API First for Data Science

July 29, 2016 Dat Tran),engineering-blog@pivotal.io (Alicia Bozyk

Joint work by Dat Tran (Data Scientist) and Alicia Bozyk (Senior Software Engineer).

Key Takeaways

  • Think about wrapping up your data science model as an API as early as possible
  • Cloud Foundry enables us to reliably expose models as scalable predictive APIs
  • Use a suitable continuous delivery tool to automatically deploy your code
  • Deploy as early/often as possible, users can test it and give early/regular feedback
  • Test-driven development is not appropriate for data science at all phases, especially at the beginning where we need to experiment a lot
  • Pairing with fellow software engineers helps in developing better production ready code

The Problem

During our engagements we often come across business problems which clients want to address in a data driven manner. Usually, we start with understanding the data, creating useful features from it and then building a model. We cross-validate the model for evaluation. In the past, we would present the results to our clients using powerpoints slides which just end up unused.

Often a major contributor to the models going unused is that the tools used by data scientists can differ from those software engineers commonly use to create production ready applications. Data scientists use R, Python, SAS and/or SQL to solve their problems. Those languages are well established in the analytics community but are not as commonly used to create production-ready apps by software engineers. There are solutions like Shiny, SAS or yhat which help data scientist to expose their model but they are limited in scope. You either have to pay a high price to use it or you are stuck with a vendor lock. On the other hand, you have software engineers who can create apps using languages like Java, Ruby or Swift but in most cases they don’t have an understanding of data science techniques or even languages like R or SAS.

Our data science team has found that a good way to bridge this gap is to follow an API first approach, and has adopted this as one of our core principles. In this blog article, I want to discuss how this can help to create smart apps. I will use an end-to-end smart app example to demonstrate this. The whole example can be found in my repo.

From an Idea to the Smart App

Creating a smart app involves many steps, from data science to making the app itself. But where do we start? Based on data availability we can either kick start the data science part first or lay a foundation to collect enough data.

The Example

In our case, let’s assume we have the data at hand and our problem is to recognize handwritten numbers from zero to nine using the famous Mixed National Institute of Standards and Technology database (MNIST) data. The MNIST dataset consists of 60,000 training and 10,000 testing images with a size of 28x28.

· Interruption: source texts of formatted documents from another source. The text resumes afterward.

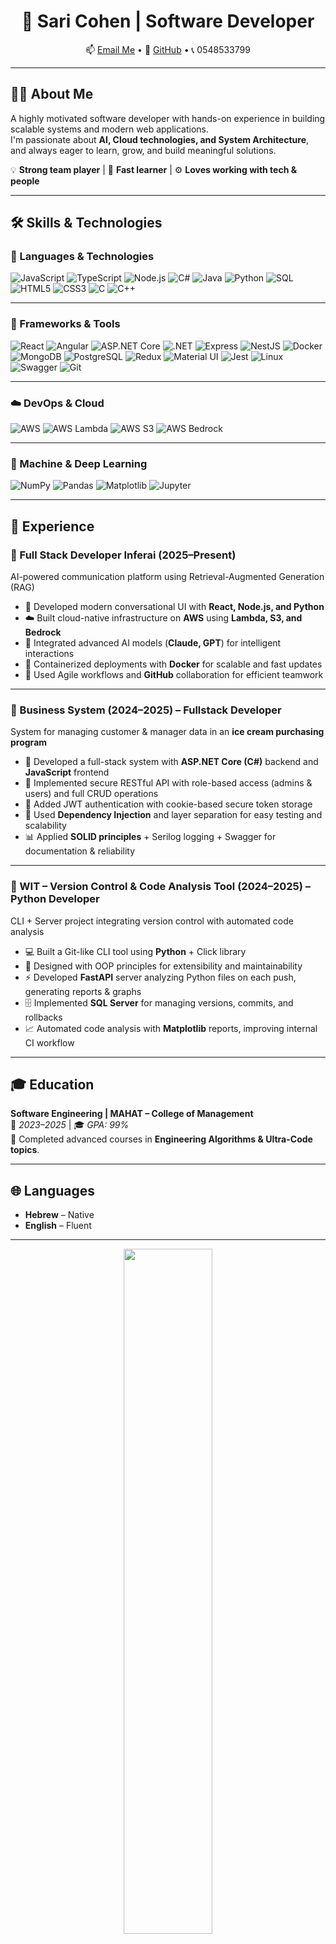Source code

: <div align="center">

# 👋 Sari Cohen | Software Developer  

📫 [Email Me](mailto:s0548533799@gmail.com) • 🔗 [GitHub](https://github.com/sc3887) • 📞 0548533799  

</div>

---

## 👩‍💻 About Me
A highly motivated software developer with hands-on experience in building scalable systems and modern web applications.  
I'm passionate about **AI, Cloud technologies, and System Architecture**, and always eager to learn, grow, and build meaningful solutions.

💡 **Strong team player** | 🧠 **Fast learner** | ⚙️ **Loves working with tech & people**

---
## 🛠 Skills & Technologies

### 🚀 Languages & Technologies
![JavaScript](https://img.shields.io/badge/JavaScript-F7DF1E?style=flat-square&logo=javascript&logoColor=000)
![TypeScript](https://img.shields.io/badge/TypeScript-3178C6?style=flat-square&logo=typescript&logoColor=fff)
![Node.js](https://img.shields.io/badge/Node.js-339933?style=flat-square&logo=node.js&logoColor=fff)
![C#](https://img.shields.io/badge/C%23-239120?style=flat-square&logo=csharp&logoColor=fff)
![Java](https://img.shields.io/badge/Java-007396?style=flat-square&logo=openjdk&logoColor=fff)
![Python](https://img.shields.io/badge/Python-3776AB?style=flat-square&logo=python&logoColor=fff)
![SQL](https://img.shields.io/badge/SQL-025E8C?style=flat-square&logo=postgresql&logoColor=fff)
![HTML5](https://img.shields.io/badge/HTML5-E34F26?style=flat-square&logo=html5&logoColor=fff)
![CSS3](https://img.shields.io/badge/CSS3-1572B6?style=flat-square&logo=css3&logoColor=fff)
![C](https://img.shields.io/badge/C-00599C?style=flat-square&logo=c&logoColor=fff)
![C++](https://img.shields.io/badge/C++-00599C?style=flat-square&logo=cplusplus&logoColor=fff)

---

### 🧰 Frameworks & Tools
![React](https://img.shields.io/badge/React-61DAFB?style=flat-square&logo=react&logoColor=000)
![Angular](https://img.shields.io/badge/Angular-DD0031?style=flat-square&logo=angular&logoColor=fff)
![ASP.NET Core](https://img.shields.io/badge/ASP.NET_Core-512BD4?style=flat-square&logo=dotnet&logoColor=fff)
![.NET](https://img.shields.io/badge/.NET-512BD4?style=flat-square&logo=dotnet&logoColor=fff)
![Express](https://img.shields.io/badge/Express-000000?style=flat-square&logo=express&logoColor=fff)
![NestJS](https://img.shields.io/badge/NestJS-E0234E?style=flat-square&logo=nestjs&logoColor=fff)
![Docker](https://img.shields.io/badge/Docker-2496ED?style=flat-square&logo=docker&logoColor=fff)
![MongoDB](https://img.shields.io/badge/MongoDB-47A248?style=flat-square&logo=mongodb&logoColor=fff)
![PostgreSQL](https://img.shields.io/badge/PostgreSQL-4169E1?style=flat-square&logo=postgresql&logoColor=fff)
![Redux](https://img.shields.io/badge/Redux-764ABC?style=flat-square&logo=redux&logoColor=fff)
![Material UI](https://img.shields.io/badge/Material_UI-0081CB?style=flat-square&logo=mui&logoColor=fff)
![Jest](https://img.shields.io/badge/Jest-C21325?style=flat-square&logo=jest&logoColor=fff)
![Linux](https://img.shields.io/badge/Linux-FCC624?style=flat-square&logo=linux&logoColor=000)
![Swagger](https://img.shields.io/badge/Swagger-85EA2D?style=flat-square&logo=swagger&logoColor=000)
![Git](https://img.shields.io/badge/Git-F05032?style=flat-square&logo=git&logoColor=fff)

---

### ☁️ DevOps & Cloud
![AWS](https://img.shields.io/badge/AWS-232F3E?style=flat-square&logo=amazon-aws&logoColor=fff)
![AWS Lambda](https://img.shields.io/badge/AWS_Lambda-FF9900?style=flat-square&logo=awslambda&logoColor=fff)
![AWS S3](https://img.shields.io/badge/AWS_S3-569A31?style=flat-square&logo=amazons3&logoColor=fff)
![AWS Bedrock](https://img.shields.io/badge/AWS_Bedrock-FF4F00?style=flat-square&logo=amazon&logoColor=fff)

---

### 🤖 Machine & Deep Learning
![NumPy](https://img.shields.io/badge/NumPy-013243?style=flat-square&logo=numpy&logoColor=fff)
![Pandas](https://img.shields.io/badge/Pandas-150458?style=flat-square&logo=pandas&logoColor=fff)
![Matplotlib](https://img.shields.io/badge/Matplotlib-11557C?style=flat-square&logo=plotly&logoColor=fff)
![Jupyter](https://img.shields.io/badge/Jupyter-F37626?style=flat-square&logo=jupyter&logoColor=fff)

---
## 💼 Experience

### 🔹 Full Stack Developer Inferai (2025–Present)
AI-powered communication platform using Retrieval-Augmented Generation (RAG)

- 🧠 Developed modern conversational UI with **React, Node.js, and Python**
- ☁️ Built cloud-native infrastructure on **AWS** using **Lambda, S3, and Bedrock**
- 🤖 Integrated advanced AI models (**Claude, GPT**) for intelligent interactions
- 🔁 Containerized deployments with **Docker** for scalable and fast updates
- 👥 Used Agile workflows and **GitHub** collaboration for efficient teamwork

---

### 🔹 Business System (2024–2025) – Fullstack Developer
System for managing customer & manager data in an **ice cream purchasing program**

- 🏢 Developed a full-stack system with **ASP.NET Core (C#)** backend and **JavaScript** frontend  
- 🔐 Implemented secure RESTful API with role-based access (admins & users) and full CRUD operations  
- 🔑 Added JWT authentication with cookie-based secure token storage  
- 🧩 Used **Dependency Injection** and layer separation for easy testing and scalability  
- 📊 Applied **SOLID principles** + Serilog logging + Swagger for documentation & reliability  

---

### 🔹 WIT – Version Control & Code Analysis Tool (2024–2025) – Python Developer
CLI + Server project integrating version control with automated code analysis

- 💻 Built a Git-like CLI tool using **Python** + Click library  
- 🧱 Designed with OOP principles for extensibility and maintainability  
- ⚡ Developed **FastAPI** server analyzing Python files on each push, generating reports & graphs  
- 🗄️ Implemented **SQL Server** for managing versions, commits, and rollbacks  
- 📈 Automated code analysis with **Matplotlib** reports, improving internal CI workflow  

---

## 🎓 Education
**Software Engineering | MAHAT – College of Management**  
📅 *2023–2025* | 🎓 *GPA: 99%*  
🎯 Completed advanced courses in **Engineering Algorithms & Ultra-Code topics**.

---

## 🌐 Languages
- **Hebrew** – Native  
- **English** – Fluent  
---
<p align="center">
  <img width="53%"
       src="https://github-readme-stats.vercel.app/api?username=sc3887&show_icons=true&theme=default&hide_border=false&border_radius=6" />
  <img width="48%"
       src="https://github-readme-stats.vercel.app/api/top-langs/?username=sc3887&layout=compact&langs_count=8&hide=Jupyter%20Notebook&theme=default&hide_border=false&border_radius=6" />
</p>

The primary goal is to convert handwritten text into a format which the computer can understand. For instance we can use a sketchpad to draw our numbers and then the output should be the expected digit. This is a typical handwriting recognition problem and can be extremely useful for many other use cases where we not only want to recognize numbers but also texts.

The Exploration Phase

Typically, in our data science engagements we start with an exploration phase during which we experiment with different models and approaches to solve our problem. This phase is usually not test driven and we use interactive tools like Jupyter Notebooks to create model prototypes or just to get a visual understanding of the data. In our example, the MNIST problem is a typical classification problem which can be solve with many approaches. In this case, we will use a deep learning model, particularly a multilayer perceptron (MLP) to solve it.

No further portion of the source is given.